What this task involves – When a line of the entries contains "latest", please list that line.

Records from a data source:
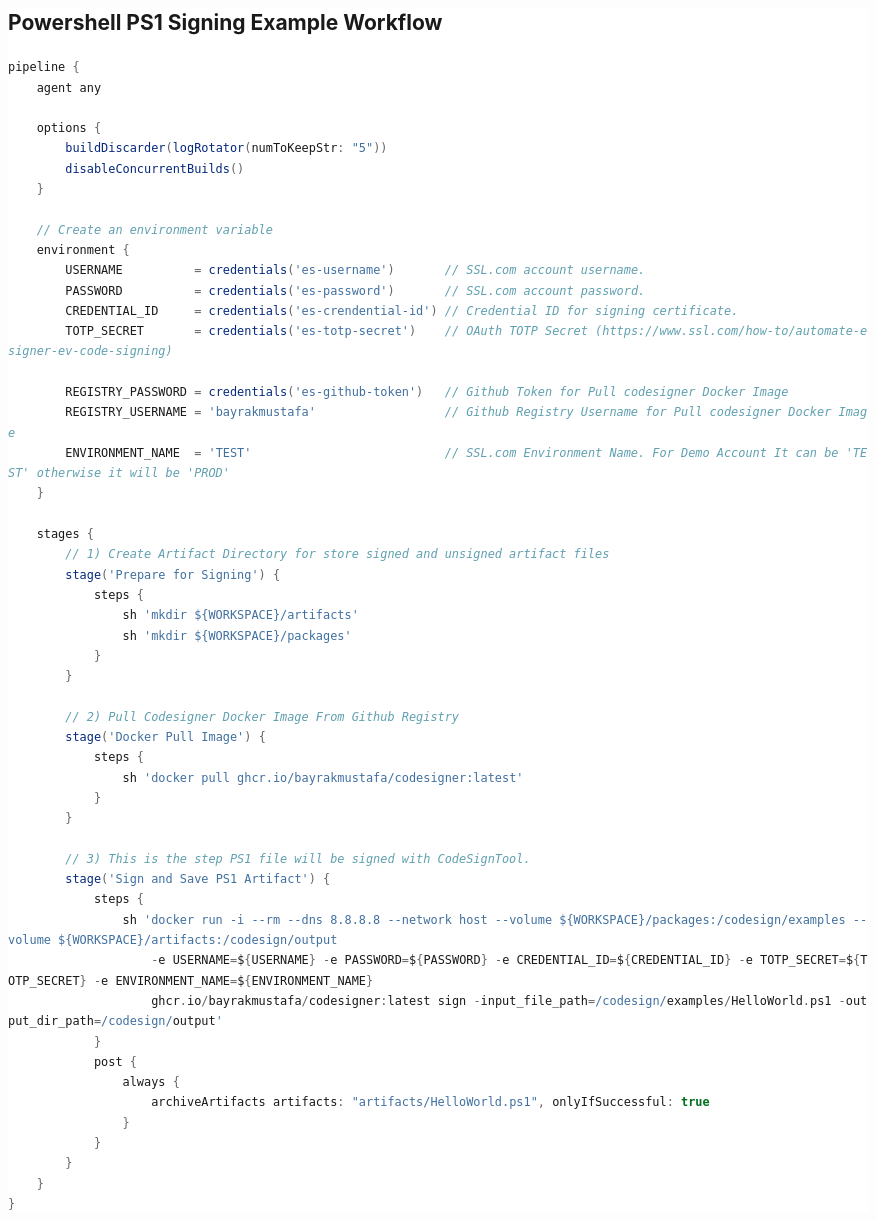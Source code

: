 
## Powershell PS1 Signing Example Workflow


```groovy
pipeline {
    agent any

    options {
        buildDiscarder(logRotator(numToKeepStr: "5"))
        disableConcurrentBuilds()
    }

    // Create an environment variable
    environment {
        USERNAME          = credentials('es-username')       // SSL.com account username.
        PASSWORD          = credentials('es-password')       // SSL.com account password.
        CREDENTIAL_ID     = credentials('es-crendential-id') // Credential ID for signing certificate.
        TOTP_SECRET       = credentials('es-totp-secret')    // OAuth TOTP Secret (https://www.ssl.com/how-to/automate-esigner-ev-code-signing)
        
        REGISTRY_PASSWORD = credentials('es-github-token')   // Github Token for Pull codesigner Docker Image
        REGISTRY_USERNAME = 'bayrakmustafa'                  // Github Registry Username for Pull codesigner Docker Image
        ENVIRONMENT_NAME  = 'TEST'                           // SSL.com Environment Name. For Demo Account It can be 'TEST' otherwise it will be 'PROD'
    }

    stages {
        // 1) Create Artifact Directory for store signed and unsigned artifact files
        stage('Prepare for Signing') {
            steps {
                sh 'mkdir ${WORKSPACE}/artifacts'
                sh 'mkdir ${WORKSPACE}/packages'
            }
        }

        // 2) Pull Codesigner Docker Image From Github Registry
        stage('Docker Pull Image') {
            steps {
                sh 'docker pull ghcr.io/bayrakmustafa/codesigner:latest'
            }
        }

        // 3) This is the step PS1 file will be signed with CodeSignTool.
        stage('Sign and Save PS1 Artifact') {
            steps {
                sh 'docker run -i --rm --dns 8.8.8.8 --network host --volume ${WORKSPACE}/packages:/codesign/examples --volume ${WORKSPACE}/artifacts:/codesign/output 
                    -e USERNAME=${USERNAME} -e PASSWORD=${PASSWORD} -e CREDENTIAL_ID=${CREDENTIAL_ID} -e TOTP_SECRET=${TOTP_SECRET} -e ENVIRONMENT_NAME=${ENVIRONMENT_NAME} 
                    ghcr.io/bayrakmustafa/codesigner:latest sign -input_file_path=/codesign/examples/HelloWorld.ps1 -output_dir_path=/codesign/output'
            }
            post {
                always {
                    archiveArtifacts artifacts: "artifacts/HelloWorld.ps1", onlyIfSuccessful: true
                }
            }
        }
    }
}
```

Written answer –
                sh 'docker pull ghcr.io/bayrakmustafa/codesigner:latest'
                    ghcr.io/bayrakmustafa/codesigner:latest sign -input_file_path=/codesign/examples/HelloWorld.ps1 -output_dir_path=/codesign/output'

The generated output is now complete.